Piezo-electric energy harvesters (PEHs) are used to produced energy from mechanical vibrations, for instance, bridge vibrations caused by passing vehicles. This energy can be supplied to small electronic devices, such as sensors used for structural health monitoring. In addition to energy generation, PEH can be used as a sensor, since the voltage signal produced by a PEH contains information about the source of vibration (e.g. speed and mass of the passing vehicle or the state of the bridge (healthy or damaged)). Then a dedicated sensor can be eliminated from the sensing system, and the energy produced by a PEH can be used to power other parts of the system more efficiently.

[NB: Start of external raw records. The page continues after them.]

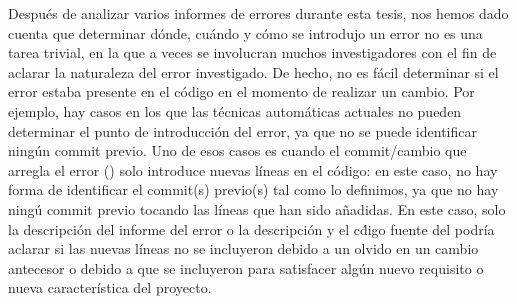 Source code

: \documentclass[a4paper, 12pt]{book}
\begin{document}
Despu\'es de analizar varios informes de errores durante esta tesis, nos hemos dado cuenta que determinar d\'onde, cu\'ando y c\'omo se introdujo un error no es una tarea trivial, en la que a veces se involucran muchos investigadores con el fin de aclarar la naturaleza del error investigado. De hecho, no es f\'acil determinar si el error estaba presente en el c\'odigo en el momento de realizar un cambio. Por ejemplo, hay casos en los que las t\'ecnicas autom\'aticas actuales no pueden determinar el punto de introducci\'on del error, ya que no se puede identificar ning\'un commit previo. Uno de esos casos es cuando el commit/cambio que arregla el error (\BFC) solo introduce nuevas l\'ineas en el c\'odigo: en este caso, no hay forma de identificar el commit(s) previo(s) tal como lo definimos, ya que no hay ning\'u commit previo tocando las l\'ineas que han sido a\~nadidas. En este caso, solo la descripci\'on del informe del error o la descripci\'on y el c\'digo fuente del \BFC podr\'ia aclarar si las nuevas l\'ineas no se incluyeron debido a un olvido en un cambio antecesor o debido a que se incluyeron para satisfacer alg\'un nuevo requisito o nueva caracter\'istica del proyecto.
\end{document}
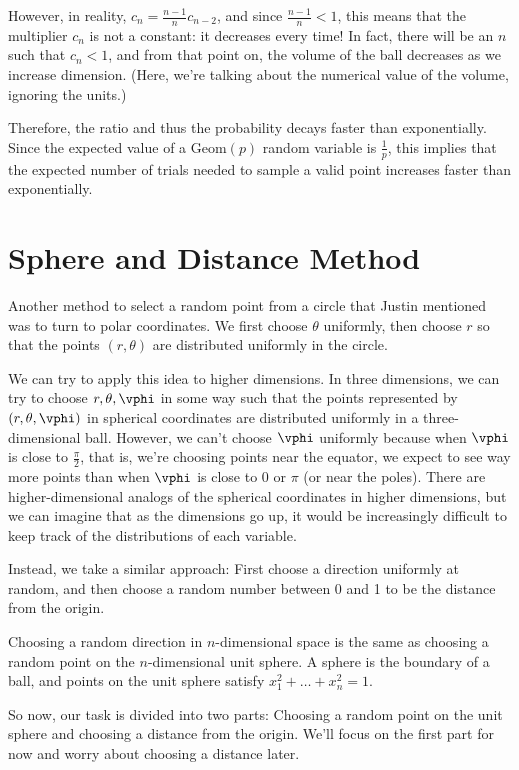 \documentclass{article}
\begin{document}
However, in reality, $c_n = \frac{n-1}{n}c_{n-2}$, and since $\frac{n-1}{n} < 1$, this means that the multiplier $c_n$ is not a constant: it decreases every time! In fact, there will be an $n$ such that $c_n < 1$, and from that point on, the volume of the ball decreases as we increase dimension. (Here, we're talking about the numerical value of the volume, ignoring the units.)

Therefore, the ratio and thus the probability decays faster than exponentially. Since the expected value of a $\mathrm{Geom}(p)$ random variable is $\frac{1}{p}$, this implies that the expected number of trials needed to sample a valid point increases faster than exponentially.

\section{Sphere and Distance Method}

Another method to select a random point from a circle that Justin mentioned was to turn to polar coordinates. We first choose $\theta$ uniformly, then choose $r$ so that the points $(r, \theta)$ are distributed uniformly in the circle.

We can try to apply this idea to higher dimensions. In three dimensions, we can try to choose $r, \theta, \vphi$ in some way such that the points represented by $(r, \theta, \vphi)$ in spherical coordinates are distributed uniformly in a three-dimensional ball. However, we can't choose $\vphi$ uniformly because when $\vphi$ is close to $\frac{\pi}{2}$, that is, we're choosing points near the equator, we expect to see way more points than when $\vphi$ is close to 0 or $\pi$ (or near the poles). There are higher-dimensional analogs of the spherical coordinates in higher dimensions, but we can imagine that as the dimensions go up, it would be increasingly difficult to keep track of the distributions of each variable.

Instead, we take a similar approach: First choose a direction uniformly at random, and then choose a random number between 0 and 1 to be the distance from the origin.

Choosing a random direction in $n$-dimensional space is the same as choosing a random point on the $n$-dimensional unit sphere. A sphere is the boundary of a ball, and points on the unit sphere satisfy $x_1^2 + \ldots + x_n^2 = 1$.

So now, our task is divided into two parts: Choosing a random point on the unit sphere and choosing a distance from the origin. We'll focus on the first part for now and worry about choosing a distance later.
\end{document}
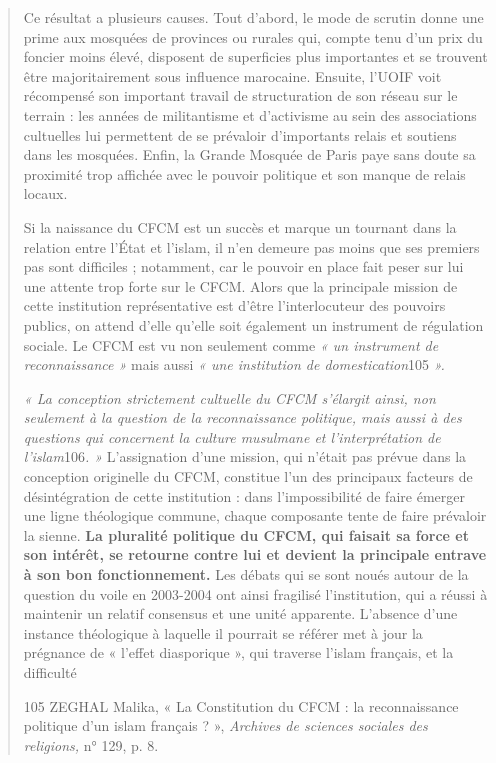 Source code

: \begin{quote}
Ce résultat a plusieurs causes. Tout d'abord, le mode de scrutin donne
une prime aux mosquées de provinces ou rurales qui, compte tenu d'un
prix du foncier moins élevé, disposent de superficies plus importantes
et se trouvent être majoritairement sous influence marocaine. Ensuite,
l'UOIF voit récompensé son important travail de structuration de son
réseau sur le terrain : les années de militantisme et d'activisme au
sein des associations cultuelles lui permettent de se prévaloir
d'importants relais et soutiens dans les mosquées. Enfin, la Grande
Mosquée de Paris paye sans doute sa proximité trop affichée avec le
pouvoir politique et son manque de relais locaux.

Si la naissance du CFCM est un succès et marque un tournant dans la
relation entre l'État et l'islam, il n'en demeure pas moins que ses
premiers pas sont difficiles ; notamment, car le pouvoir en place fait
peser sur lui une attente trop forte sur le CFCM. Alors que la
principale mission de cette institution représentative est d'être
l'interlocuteur des pouvoirs publics, on attend d'elle qu'elle soit
également un instrument de régulation sociale. Le CFCM est vu non
seulement comme \emph{« un instrument de reconnaissance »} mais aussi
\emph{« une institution de domestication}105 \emph{».}

\emph{« La conception strictement cultuelle du CFCM s'élargit ainsi, non
seulement à la question de la reconnaissance politique, mais aussi à des
questions qui concernent la culture musulmane et l'interprétation de
l'islam}106\emph{. »} L'assignation d'une mission, qui n'était pas
prévue dans la conception originelle du CFCM, constitue l'un des
principaux facteurs de désintégration de cette institution : dans
l'impossibilité de faire émerger une ligne théologique commune, chaque
composante tente de faire prévaloir la sienne. \textbf{La pluralité
politique du CFCM, qui faisait sa force et son intérêt, se retourne
contre lui et devient la principale entrave à son bon fonctionnement.}
Les débats qui se sont noués autour de la question du voile en 2003-2004
ont ainsi fragilisé l'institution, qui a réussi à maintenir un relatif
consensus et une unité apparente. L'absence d'une instance théologique à
laquelle il pourrait se référer met à jour la prégnance de « l'effet
diasporique », qui traverse l'islam français, et la difficulté

105 ZEGHAL Malika, « La Constitution du CFCM : la reconnaissance
politique d'un islam français ? », \emph{Archives de sciences sociales
des religions,} n° 129, p. 8.


\end{quote}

The aim of this project is to design bi-functional PEHs, optimised to simultaneously produce maximum energy and accurately sense quantities of interest (e.g. healthy/damaged state of the bridge). For this aim, we use state-of-the-art models and methods of computational mechanics paired with optimisation algorithms and machine learning techniques. A particular task of the ToR project is to produce a large database of CWT-images, using in-house Matlab codes for various traffic characteristics converted to the voltage signals by PEH models with various parameters. Then these CWT-images will be used to train a deep neural network to recognise bridge damage in terms of location and severity, and the accuracy of this voltage-based sensing framework will be quantified. Finally, an optimisation algorithm will be added to identify PEH devices with maximum harvesting and sensing capabilities.

School

Civil and Environmental Engineering

Research Area

Computational mechanics

The project is desktop-based. Access to Matlab and NCI HPC (supercomputer) will be provided. The project will be conducted in collaboration with the team of three PhD students, one postdoc and two staff members.

As an outcome of this project, it is expected to produce a large dataset of images, which will be used for various studies.